• _SOURCE INFORMATION_:
^^^^^^^^^^^^^^^^

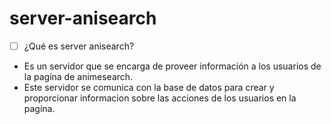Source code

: # server-anisearch
- [ ] ¿Qué es server anisearch?
* Es un servidor que se encarga de proveer información a los usuarios de la pagína de animesearch.
* Este servidor se comunica con la base de datos para crear y proporcionar informacion sobre las acciones de los usuarios en la pagína. 
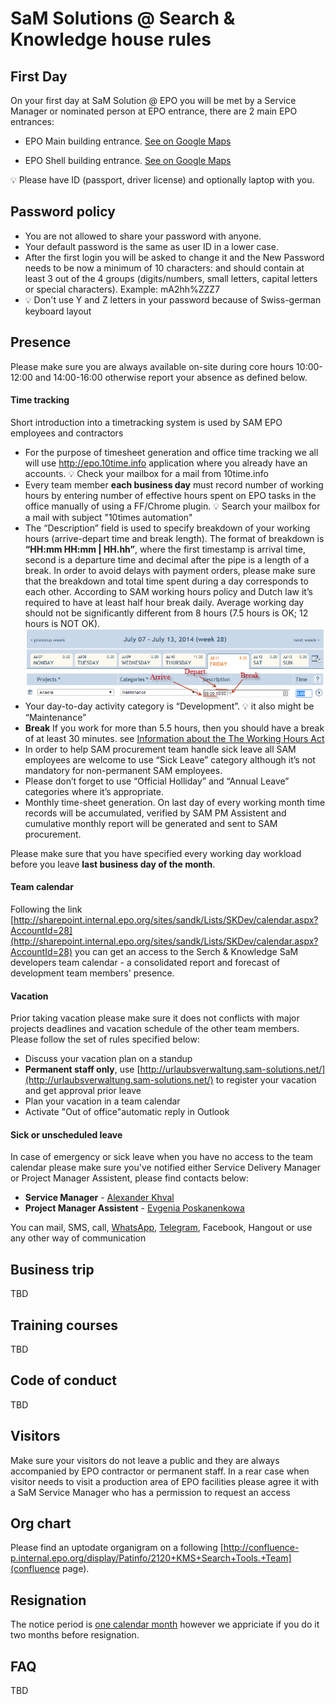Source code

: # SaM Solutions @ Search & Knowledge house rules

## First Day
On your first day at SaM Solution @ EPO you will be met by a Service Manager or nominated person at EPO entrance, there are 2 main EPO entrances:
- EPO Main building entrance. [See on Google Maps](https://www.google.nl/maps/@52.0402016,4.3368093,3a,75y,130.51h,110.74t/data=!3m6!1e1!3m4!1s2PlTW_qSECYRppawuGGB2g!2e0!7i13312!8i6656) 

- EPO Shell building entrance. [See on Google Maps](https://www.google.nl/maps/@52.0418991,4.3412057,3a,75y,200.19h,92.59t/data=!3m6!1e1!3m4!1sXiDCFwGITUab6gJ2h8Zvqg!2e0!7i13312!8i6656)

:bulb: Please have ID (passport, driver license) and optionally laptop with you. 

## Password policy
- You are not allowed to share your password with anyone.
- Your default password is the same as user ID in a lower case. 
- After the first login you will be asked to change it and the New Password needs to be now a minimum of 10 characters: and should contain at least 3 out of the 4 groups (digits/numbers, small letters, capital letters or special characters). Example: mA2hh%ZZZ7
- :bulb: Don't use Y and Z letters in your password because of Swiss-german keyboard layout

## Presence
Please make sure you are always available on-site during core hours 10:00-12:00 and 14:00-16:00 otherwise report your absence as defined below.

#### Time tracking 
Short introduction into a timetracking system is used by SAM EPO employees and contractors
- For the purpose of timesheet generation and office time tracking we all will use http://epo.10time.info application where you already have an accounts. :bulb: Check your mailbox for a mail from 10time.info
-	Every team member **each business day** must record number of working hours by entering number of effective hours spent on EPO tasks in the office manually of using a FF/Chrome plugin. :bulb: Search your mailbox for a mail with subject "10times automation"
- The “Description” field is used to specify breakdown of your working hours (arrive-depart time and break length). The format of breakdown is **“HH:mm HH:mm | HH.hh”**, where the first timestamp is arrival time, second is a departure time and decimal after the pipe is a length of a break. In order to avoid delays with payment orders, please make sure that the breakdown and total time spent during a day corresponds to each other. According to SAM working hours policy and Dutch law it’s required to have at least half hour break daily. Average working day should not be significantly different from 8 hours (7.5 hours is OK; 12 hours is NOT OK).
![timesheet sample](timesheet.png)
-	Your day-to-day activity category is “Development”. :bulb: it also might be “Maintenance”
- **Break** If you work for more than 5.5 hours, then you should have a break of at least 30 minutes.  see [Information about the The Working Hours Act](https://www.government.nl/government/documents/leaflets/2011/08/24/q-a-working-hours)
- In order to help SAM procurement team handle sick leave all SAM employees are welcome to use “Sick Leave” category although it’s not mandatory for non-permanent SAM employees.
- Please don’t forget to use “Official Holliday” and “Annual Leave” categories where it’s appropriate.
- Monthly time-sheet generation. On last day of every working month time records will be accumulated, verified by SAM PM Assistent and cumulative monthly report will be generated and sent to SAM procurement. 

Please make sure that you have specified every working day workload before you leave **last business day of the month**. 

#### Team calendar
Following the link [http://sharepoint.internal.epo.org/sites/sandk/Lists/SKDev/calendar.aspx?AccountId=28](http://sharepoint.internal.epo.org/sites/sandk/Lists/SKDev/calendar.aspx?AccountId=28) you can get an access to the Serch & Knowledge SaM developers team calendar - a consolidated report and forecast of development team members' presence. 

#### Vacation
Prior taking vacation please make sure it does not conflicts with major projects deadlines and vacation schedule of the other team members. Please follow the set of rules specified below:
- Discuss your vacation plan on a standup
- **Permanent staff only**, use [http://urlaubsverwaltung.sam-solutions.net/](http://urlaubsverwaltung.sam-solutions.net/) to register your vacation and get approval prior leave
- Plan your vacation in a team calendar
- Activate "Out of office"automatic reply in Outlook

#### Sick or unscheduled leave 
In case of emergency or sick leave when you have no access to the team calendar please make sure you've notified either Service Delivery Manager or Project Manager Assistent, please find contacts below:
- **Service Manager** - [Alexander Khval](mailto:a.khval@sam-solutions.com)
- **Project Manager Assistent** - [Evgenia Poskanenkowa](mailto:E.Poskanenkowa@sam-solutions.com)

You can mail, SMS, call, [WhatsApp](https://api.whatsapp.com/send?phone=31623759269), [Telegram](https://t.me/khval), Facebook, Hangout or use any other way of communication

## Business trip
TBD

## Training courses
TBD

## Code of conduct
TBD

## Visitors
Make sure your visitors do not leave a public and they are always accompanied by EPO contractor or permanent staff.
In a rear case when visitor needs to visit a production area of EPO facilities please agree it with a SaM Service Manager who has a permission to request an access

## Org chart
Please find an uptodate organigram on a following [http://confluence-p.internal.epo.org/display/Patinfo/2120+KMS+Search+Tools.+Team](confluence page).

## Resignation
The notice period is [one calendar month](https://www.rijksoverheid.nl/onderwerpen/ontslag/vraag-en-antwoord/ontslag-nemen-opzegtermijn-werknemer) however we appriciate if you do it two months before resignation.

## FAQ
TBD
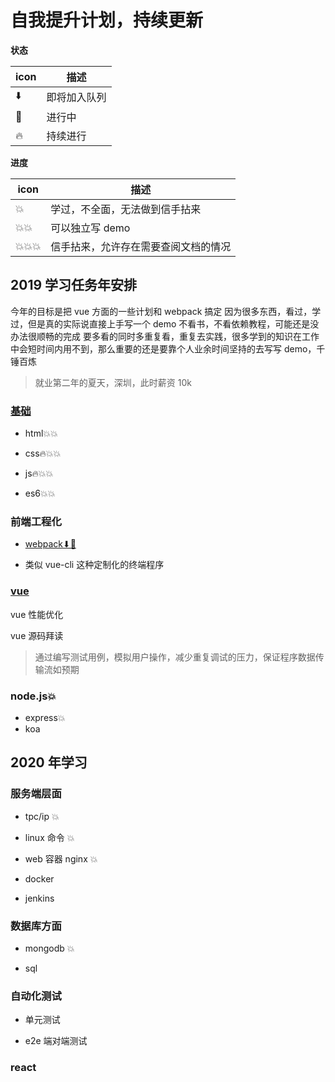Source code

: # 自我提升计划，持续更新

**状态**

| icon | 描述         |
| ---- | ------------ |
| ⬇️   | 即将加入队列 |
| 🎉   | 进行中       |
| 🔥   | 持续进行     |

**进度**

| icon   | 描述                                 |
| ------ | ------------------------------------ |
| 💥     | 学过，不全面，无法做到信手拈来       |
| 💥💥   | 可以独立写 demo                      |
| 💥💥💥 | 信手拈来，允许存在需要查阅文档的情况 |

## 2019 学习任务年安排

今年的目标是把 vue 方面的一些计划和 webpack 搞定
因为很多东西，看过，学过，但是真的实际说直接上手写一个 demo
不看书，不看依赖教程，可能还是没办法很顺畅的完成
要多看的同时多重复看，重复去实践，很多学到的知识在工作中会短时间内用不到，那么重要的还是要靠个人业余时间坚持的去写写 demo，千锤百炼

> 就业第二年的夏天，深圳，此时薪资 10k

### [基础](./规划文档/基础大纲.md)

- html💥💥

- css🔥💥💥

- js🔥💥💥

- es6💥💥

### 前端工程化

- [webpack⬇🎉](https://time.geekbang.org/course/intro/190)

- 类似 vue-cli 这种定制化的终端程序

### [vue](./规划文档/vue.md)

vue 性能优化

vue 源码拜读

> 通过编写测试用例，模拟用户操作，减少重复调试的压力，保证程序数据传输流如预期

### node.js💥

- express💥
- koa

## 2020 年学习

### 服务端层面

- tpc/ip 💥

- linux 命令 💥

- web 容器 nginx 💥

- docker

- jenkins

### 数据库方面

- mongodb 💥

- sql

### 自动化测试

- 单元测试

- e2e 端对端测试

### react
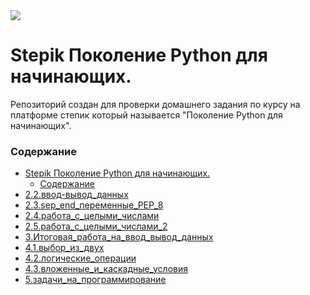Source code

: <kbd>
<image src ="https://stepik.org/media/cache/images/courses/58852/cover_fD4F6NQ/105df27da9ab3a4cbcff70d80ca2b53d.png">
</kbd>

# Stepik Поколение Python для начинающих.

Репозиторий создан для проверки домашнего задания по курсу на платформе степик который называется "Поколение Python для начинающих".

### Содержание

- [Stepik Поколение Python для начинающих.](#stepik-поколение-python-для-начинающих)
    - [Содержание](#содержание)
- [2.2.ввод-вывод_данных](2.2.%D0%B2%D0%B2%D0%BE%D0%B4-%D0%B2%D1%8B%D0%B2%D0%BE%D0%B4_%D0%B4%D0%B0%D0%BD%D0%BD%D1%8B%D1%85/)
- [2.3.sep_end_переменные_PEP_8](2.3.sep_end_%D0%BF%D0%B5%D1%80%D0%B5%D0%BC%D0%B5%D0%BD%D0%BD%D1%8B%D0%B5_PEP_8/)
- [2.4.работа_с_целыми_числами](2.4.%D1%80%D0%B0%D0%B1%D0%BE%D1%82%D0%B0_%D1%81_%D1%86%D0%B5%D0%BB%D1%8B%D0%BC%D0%B8_%D1%87%D0%B8%D1%81%D0%BB%D0%B0%D0%BC%D0%B8/)
- [2.5.работа_с_целыми_числами_2](2.5.%D1%80%D0%B0%D0%B1%D0%BE%D1%82%D0%B0_%D1%81_%D1%86%D0%B5%D0%BB%D1%8B%D0%BC%D0%B8_%D1%87%D0%B8%D1%81%D0%BB%D0%B0%D0%BC%D0%B8_2/)
- [3.Итоговая_работа_на_ввод_вывод_данных](3.%D0%98%D1%82%D0%BE%D0%B3%D0%BE%D0%B2%D0%B0%D1%8F_%D1%80%D0%B0%D0%B1%D0%BE%D1%82%D0%B0_%D0%BD%D0%B0_%D0%B2%D0%B2%D0%BE%D0%B4_%D0%B2%D1%8B%D0%B2%D0%BE%D0%B4_%D0%B4%D0%B0%D0%BD%D0%BD%D1%8B%D1%85/)
- [4.1.выбор_из_двух](4.1.%D0%B2%D1%8B%D0%B1%D0%BE%D1%80_%D0%B8%D0%B7_%D0%B4%D0%B2%D1%83%D1%85/)
- [4.2.логические_операции](4.2.%D0%BB%D0%BE%D0%B3%D0%B8%D1%87%D0%B5%D1%81%D0%BA%D0%B8%D0%B5_%D0%BE%D0%BF%D0%B5%D1%80%D0%B0%D1%86%D0%B8%D0%B8/)
- [4.3.вложенные_и_каскадные_условия](4.3.%D0%B2%D0%BB%D0%BE%D0%B6%D0%B5%D0%BD%D0%BD%D1%8B%D0%B5_%D0%B8_%D0%BA%D0%B0%D1%81%D0%BA%D0%B0%D0%B4%D0%BD%D1%8B%D0%B5_%D1%83%D1%81%D0%BB%D0%BE%D0%B2%D0%B8%D1%8F/)
- [5.задачи_на_программирование](5.%D0%B7%D0%B0%D0%B4%D0%B0%D1%87%D0%B8_%D0%BD%D0%B0_%D0%BF%D1%80%D0%BE%D0%B3%D1%80%D0%B0%D0%BC%D0%BC%D0%B8%D1%80%D0%BE%D0%B2%D0%B0%D0%BD%D0%B8%D0%B5/)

^^^^^^^^^^^^^^^^

The expected output is the lines from the one with "- [2.5.работа_" through the end of the data, exactly as written and nothing more.

- [2.5.работа_с_целыми_числами_2](2.5.%D1%80%D0%B0%D0%B1%D0%BE%D1%82%D0%B0_%D1%81_%D1%86%D0%B5%D0%BB%D1%8B%D0%BC%D0%B8_%D1%87%D0%B8%D1%81%D0%BB%D0%B0%D0%BC%D0%B8_2/)
- [3.Итоговая_работа_на_ввод_вывод_данных](3.%D0%98%D1%82%D0%BE%D0%B3%D0%BE%D0%B2%D0%B0%D1%8F_%D1%80%D0%B0%D0%B1%D0%BE%D1%82%D0%B0_%D0%BD%D0%B0_%D0%B2%D0%B2%D0%BE%D0%B4_%D0%B2%D1%8B%D0%B2%D0%BE%D0%B4_%D0%B4%D0%B0%D0%BD%D0%BD%D1%8B%D1%85/)
- [4.1.выбор_из_двух](4.1.%D0%B2%D1%8B%D0%B1%D0%BE%D1%80_%D0%B8%D0%B7_%D0%B4%D0%B2%D1%83%D1%85/)
- [4.2.логические_операции](4.2.%D0%BB%D0%BE%D0%B3%D0%B8%D1%87%D0%B5%D1%81%D0%BA%D0%B8%D0%B5_%D0%BE%D0%BF%D0%B5%D1%80%D0%B0%D1%86%D0%B8%D0%B8/)
- [4.3.вложенные_и_каскадные_условия](4.3.%D0%B2%D0%BB%D0%BE%D0%B6%D0%B5%D0%BD%D0%BD%D1%8B%D0%B5_%D0%B8_%D0%BA%D0%B0%D1%81%D0%BA%D0%B0%D0%B4%D0%BD%D1%8B%D0%B5_%D1%83%D1%81%D0%BB%D0%BE%D0%B2%D0%B8%D1%8F/)
- [5.задачи_на_программирование](5.%D0%B7%D0%B0%D0%B4%D0%B0%D1%87%D0%B8_%D0%BD%D0%B0_%D0%BF%D1%80%D0%BE%D0%B3%D1%80%D0%B0%D0%BC%D0%BC%D0%B8%D1%80%D0%BE%D0%B2%D0%B0%D0%BD%D0%B8%D0%B5/)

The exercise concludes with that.